%%

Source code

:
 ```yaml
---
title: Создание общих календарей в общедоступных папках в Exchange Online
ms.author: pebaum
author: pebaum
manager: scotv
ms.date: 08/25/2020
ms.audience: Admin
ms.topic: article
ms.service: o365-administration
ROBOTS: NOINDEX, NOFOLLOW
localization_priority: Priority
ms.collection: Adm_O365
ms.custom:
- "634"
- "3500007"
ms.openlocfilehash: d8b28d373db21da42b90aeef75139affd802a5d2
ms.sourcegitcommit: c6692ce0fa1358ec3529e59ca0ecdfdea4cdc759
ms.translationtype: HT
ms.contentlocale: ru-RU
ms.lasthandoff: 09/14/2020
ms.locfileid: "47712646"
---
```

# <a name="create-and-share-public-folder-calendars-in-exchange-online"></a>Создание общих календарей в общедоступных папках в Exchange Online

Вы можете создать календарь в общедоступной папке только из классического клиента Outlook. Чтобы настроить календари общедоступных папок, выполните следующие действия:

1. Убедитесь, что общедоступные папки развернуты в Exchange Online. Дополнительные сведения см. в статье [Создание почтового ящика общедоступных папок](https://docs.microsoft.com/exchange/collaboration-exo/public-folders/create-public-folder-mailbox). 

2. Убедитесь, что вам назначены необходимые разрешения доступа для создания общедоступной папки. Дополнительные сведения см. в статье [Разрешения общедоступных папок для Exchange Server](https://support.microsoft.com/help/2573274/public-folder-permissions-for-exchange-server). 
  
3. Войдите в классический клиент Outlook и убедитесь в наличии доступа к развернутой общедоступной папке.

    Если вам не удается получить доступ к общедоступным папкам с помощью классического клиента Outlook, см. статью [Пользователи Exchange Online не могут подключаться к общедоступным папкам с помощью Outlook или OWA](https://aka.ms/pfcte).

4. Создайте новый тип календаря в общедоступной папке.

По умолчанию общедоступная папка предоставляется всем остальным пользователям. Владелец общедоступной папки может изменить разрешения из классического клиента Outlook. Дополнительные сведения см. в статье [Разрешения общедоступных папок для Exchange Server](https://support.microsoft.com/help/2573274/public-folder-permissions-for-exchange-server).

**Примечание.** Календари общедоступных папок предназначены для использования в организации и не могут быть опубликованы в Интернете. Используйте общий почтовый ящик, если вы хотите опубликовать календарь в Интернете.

%%
%%

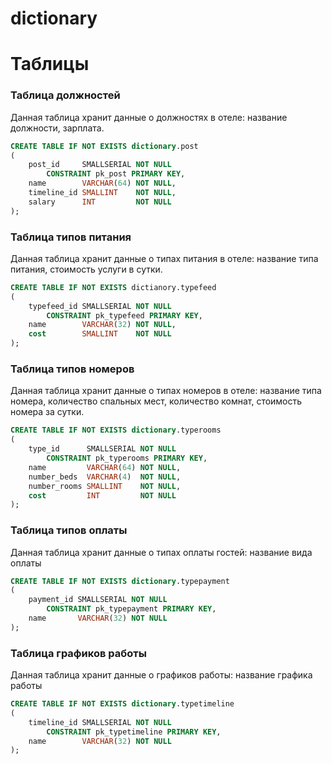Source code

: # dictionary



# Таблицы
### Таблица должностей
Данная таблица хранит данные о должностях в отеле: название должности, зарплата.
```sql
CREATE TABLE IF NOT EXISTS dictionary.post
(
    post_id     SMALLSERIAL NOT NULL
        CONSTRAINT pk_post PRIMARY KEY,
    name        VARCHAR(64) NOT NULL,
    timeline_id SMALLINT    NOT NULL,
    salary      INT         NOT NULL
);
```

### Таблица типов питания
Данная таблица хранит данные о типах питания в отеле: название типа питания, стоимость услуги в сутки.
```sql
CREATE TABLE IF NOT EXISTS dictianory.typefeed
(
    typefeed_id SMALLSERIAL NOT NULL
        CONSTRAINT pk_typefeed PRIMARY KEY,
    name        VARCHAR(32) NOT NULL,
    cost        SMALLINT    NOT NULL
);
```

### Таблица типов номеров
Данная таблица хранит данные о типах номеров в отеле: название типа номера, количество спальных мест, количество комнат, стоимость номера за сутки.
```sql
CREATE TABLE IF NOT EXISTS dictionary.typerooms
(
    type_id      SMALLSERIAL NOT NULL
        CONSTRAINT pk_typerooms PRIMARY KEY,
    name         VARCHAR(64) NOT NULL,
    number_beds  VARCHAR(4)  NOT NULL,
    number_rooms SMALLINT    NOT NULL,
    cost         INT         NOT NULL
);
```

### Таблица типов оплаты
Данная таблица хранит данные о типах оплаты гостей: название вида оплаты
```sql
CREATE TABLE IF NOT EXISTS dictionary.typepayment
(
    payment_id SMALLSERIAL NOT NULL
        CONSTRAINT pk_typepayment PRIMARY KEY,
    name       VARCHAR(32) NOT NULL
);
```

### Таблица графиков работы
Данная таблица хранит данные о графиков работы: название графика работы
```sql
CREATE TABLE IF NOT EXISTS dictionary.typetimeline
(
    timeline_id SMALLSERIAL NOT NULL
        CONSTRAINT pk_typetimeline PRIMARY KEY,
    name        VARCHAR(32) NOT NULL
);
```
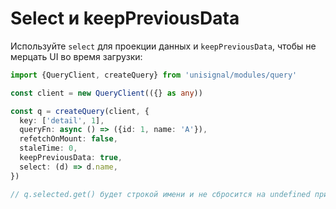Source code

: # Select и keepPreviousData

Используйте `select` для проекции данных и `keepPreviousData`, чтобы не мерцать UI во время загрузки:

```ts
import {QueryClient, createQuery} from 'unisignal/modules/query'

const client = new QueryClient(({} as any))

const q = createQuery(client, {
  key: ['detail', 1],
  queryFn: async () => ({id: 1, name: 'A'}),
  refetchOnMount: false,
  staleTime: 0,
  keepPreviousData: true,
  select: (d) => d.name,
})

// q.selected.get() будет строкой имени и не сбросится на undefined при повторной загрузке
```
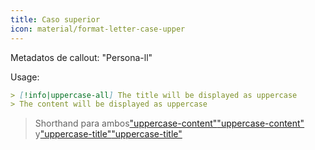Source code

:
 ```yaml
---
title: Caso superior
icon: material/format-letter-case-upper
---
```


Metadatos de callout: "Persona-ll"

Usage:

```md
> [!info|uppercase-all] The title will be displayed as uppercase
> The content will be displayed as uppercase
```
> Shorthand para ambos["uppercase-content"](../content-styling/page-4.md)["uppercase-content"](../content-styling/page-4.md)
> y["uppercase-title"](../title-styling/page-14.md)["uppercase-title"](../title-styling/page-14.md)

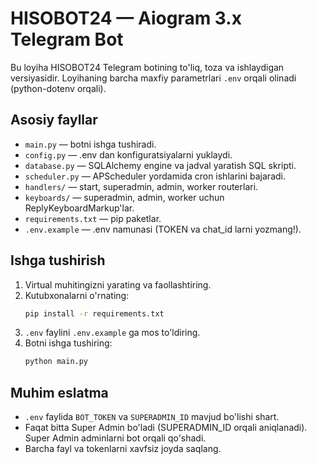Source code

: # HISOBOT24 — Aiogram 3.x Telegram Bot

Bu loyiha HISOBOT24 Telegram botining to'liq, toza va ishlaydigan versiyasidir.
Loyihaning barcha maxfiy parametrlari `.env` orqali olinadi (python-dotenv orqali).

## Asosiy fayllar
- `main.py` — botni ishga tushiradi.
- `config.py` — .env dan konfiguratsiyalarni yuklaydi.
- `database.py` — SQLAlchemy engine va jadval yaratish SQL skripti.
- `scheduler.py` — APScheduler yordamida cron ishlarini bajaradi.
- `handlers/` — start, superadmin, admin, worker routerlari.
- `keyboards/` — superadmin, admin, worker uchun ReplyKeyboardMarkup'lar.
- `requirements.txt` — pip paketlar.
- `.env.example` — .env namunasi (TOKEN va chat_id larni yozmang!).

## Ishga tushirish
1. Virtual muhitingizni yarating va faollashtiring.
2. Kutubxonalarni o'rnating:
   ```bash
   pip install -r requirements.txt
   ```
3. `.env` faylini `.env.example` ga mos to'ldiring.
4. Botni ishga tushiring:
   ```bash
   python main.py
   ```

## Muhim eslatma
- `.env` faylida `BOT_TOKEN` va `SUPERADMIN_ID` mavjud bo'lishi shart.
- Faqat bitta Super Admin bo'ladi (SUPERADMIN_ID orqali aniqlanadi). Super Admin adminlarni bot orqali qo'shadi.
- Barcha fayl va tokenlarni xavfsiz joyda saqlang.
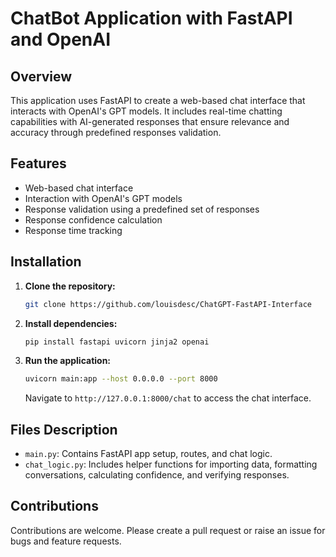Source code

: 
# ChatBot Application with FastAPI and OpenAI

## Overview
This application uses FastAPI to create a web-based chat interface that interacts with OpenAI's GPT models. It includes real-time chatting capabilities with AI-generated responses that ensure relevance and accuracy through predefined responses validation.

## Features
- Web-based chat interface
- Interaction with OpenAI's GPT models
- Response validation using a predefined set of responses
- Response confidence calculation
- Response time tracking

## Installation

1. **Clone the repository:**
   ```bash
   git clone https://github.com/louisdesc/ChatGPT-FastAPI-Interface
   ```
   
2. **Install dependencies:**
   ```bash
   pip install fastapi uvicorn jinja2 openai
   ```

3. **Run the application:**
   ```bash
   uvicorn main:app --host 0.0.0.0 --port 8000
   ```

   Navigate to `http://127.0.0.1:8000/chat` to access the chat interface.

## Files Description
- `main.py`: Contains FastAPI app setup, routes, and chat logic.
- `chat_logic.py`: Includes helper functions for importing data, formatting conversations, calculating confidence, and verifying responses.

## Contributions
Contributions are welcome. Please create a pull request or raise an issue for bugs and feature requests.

%%
%%

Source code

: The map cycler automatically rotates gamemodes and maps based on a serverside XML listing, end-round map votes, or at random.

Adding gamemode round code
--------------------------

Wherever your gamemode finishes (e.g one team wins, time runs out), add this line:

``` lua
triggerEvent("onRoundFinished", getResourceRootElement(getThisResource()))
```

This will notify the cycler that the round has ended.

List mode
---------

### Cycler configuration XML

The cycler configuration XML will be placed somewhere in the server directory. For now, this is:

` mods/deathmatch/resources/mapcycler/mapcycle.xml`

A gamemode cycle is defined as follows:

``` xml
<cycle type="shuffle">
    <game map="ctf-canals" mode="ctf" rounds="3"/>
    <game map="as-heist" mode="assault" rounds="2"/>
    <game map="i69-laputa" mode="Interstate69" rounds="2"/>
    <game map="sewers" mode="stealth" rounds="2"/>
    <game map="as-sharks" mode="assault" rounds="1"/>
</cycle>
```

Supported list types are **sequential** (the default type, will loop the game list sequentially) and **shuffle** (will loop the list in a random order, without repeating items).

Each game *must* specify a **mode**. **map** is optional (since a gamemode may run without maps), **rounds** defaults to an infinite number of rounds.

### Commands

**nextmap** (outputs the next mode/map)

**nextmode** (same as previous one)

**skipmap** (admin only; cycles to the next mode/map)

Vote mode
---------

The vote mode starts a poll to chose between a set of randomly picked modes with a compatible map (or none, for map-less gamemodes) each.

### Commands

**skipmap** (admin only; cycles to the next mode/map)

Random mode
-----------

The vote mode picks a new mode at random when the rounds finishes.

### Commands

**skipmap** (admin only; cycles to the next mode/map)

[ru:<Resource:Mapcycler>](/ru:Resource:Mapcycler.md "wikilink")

%%

**PROBLEM TO WORK ON:** Could you return exactly the stretch of the data above that starts at the line with "the chat interface." and ends at the line with "## Contributions", both lines included?

**TASK ANSWER:**
   Navigate to `http://127.0.0.1:8000/chat` to access the chat interface.

## Files Description
- `main.py`: Contains FastAPI app setup, routes, and chat logic.
- `chat_logic.py`: Includes helper functions for importing data, formatting conversations, calculating confidence, and verifying responses.

## Contributions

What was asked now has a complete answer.